◆ Task brief:
Among the entries beneath this sentence, how many lines include the word "configure"? Only the number is wanted.

====== Data to examine

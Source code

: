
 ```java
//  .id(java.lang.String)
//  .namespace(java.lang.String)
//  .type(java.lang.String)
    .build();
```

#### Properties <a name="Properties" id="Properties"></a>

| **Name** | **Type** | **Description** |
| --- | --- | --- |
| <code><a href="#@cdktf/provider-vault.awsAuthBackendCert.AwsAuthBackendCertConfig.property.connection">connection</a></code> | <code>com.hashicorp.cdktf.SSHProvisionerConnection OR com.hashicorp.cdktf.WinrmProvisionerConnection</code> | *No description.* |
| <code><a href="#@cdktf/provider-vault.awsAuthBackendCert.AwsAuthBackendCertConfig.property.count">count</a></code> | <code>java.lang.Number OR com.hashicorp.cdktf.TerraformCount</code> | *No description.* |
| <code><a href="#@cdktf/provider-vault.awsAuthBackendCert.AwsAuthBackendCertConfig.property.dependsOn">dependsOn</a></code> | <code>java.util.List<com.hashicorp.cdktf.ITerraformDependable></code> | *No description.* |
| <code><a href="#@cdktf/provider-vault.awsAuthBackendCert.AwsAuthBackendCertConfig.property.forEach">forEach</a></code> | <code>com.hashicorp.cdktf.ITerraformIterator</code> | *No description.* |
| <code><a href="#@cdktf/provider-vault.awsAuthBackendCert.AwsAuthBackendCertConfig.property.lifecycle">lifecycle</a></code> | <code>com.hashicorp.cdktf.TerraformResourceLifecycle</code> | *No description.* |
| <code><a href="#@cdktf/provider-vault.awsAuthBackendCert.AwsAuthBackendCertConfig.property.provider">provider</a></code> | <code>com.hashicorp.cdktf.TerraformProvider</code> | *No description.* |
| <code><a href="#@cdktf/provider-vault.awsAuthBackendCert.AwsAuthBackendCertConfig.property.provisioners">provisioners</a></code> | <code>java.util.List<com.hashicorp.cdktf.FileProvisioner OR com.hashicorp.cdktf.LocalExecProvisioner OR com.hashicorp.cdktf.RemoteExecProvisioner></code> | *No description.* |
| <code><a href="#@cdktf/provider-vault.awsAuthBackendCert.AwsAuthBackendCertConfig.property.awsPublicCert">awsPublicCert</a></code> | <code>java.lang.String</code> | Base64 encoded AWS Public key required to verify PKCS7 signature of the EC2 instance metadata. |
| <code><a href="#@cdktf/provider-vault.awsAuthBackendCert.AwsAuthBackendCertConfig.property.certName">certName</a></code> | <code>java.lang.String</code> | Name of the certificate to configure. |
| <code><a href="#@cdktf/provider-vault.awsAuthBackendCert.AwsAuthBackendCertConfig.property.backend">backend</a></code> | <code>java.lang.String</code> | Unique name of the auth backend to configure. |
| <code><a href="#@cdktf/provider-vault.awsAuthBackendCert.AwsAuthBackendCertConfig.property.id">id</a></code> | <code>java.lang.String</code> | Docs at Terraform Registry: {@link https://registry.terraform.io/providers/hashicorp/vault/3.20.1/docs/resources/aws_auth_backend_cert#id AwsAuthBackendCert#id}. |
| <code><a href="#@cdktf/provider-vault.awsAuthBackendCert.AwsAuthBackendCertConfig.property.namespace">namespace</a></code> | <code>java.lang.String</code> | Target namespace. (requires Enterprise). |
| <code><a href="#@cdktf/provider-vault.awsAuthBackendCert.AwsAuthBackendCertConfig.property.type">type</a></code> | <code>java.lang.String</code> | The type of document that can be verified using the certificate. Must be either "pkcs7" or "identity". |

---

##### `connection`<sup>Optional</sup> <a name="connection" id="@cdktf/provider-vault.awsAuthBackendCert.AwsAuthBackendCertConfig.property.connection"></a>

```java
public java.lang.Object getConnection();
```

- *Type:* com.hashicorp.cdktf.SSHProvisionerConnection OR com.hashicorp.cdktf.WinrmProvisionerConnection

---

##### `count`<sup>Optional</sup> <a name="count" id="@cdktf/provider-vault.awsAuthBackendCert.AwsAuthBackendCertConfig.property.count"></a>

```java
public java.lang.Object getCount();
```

============

◆ Solution below:
2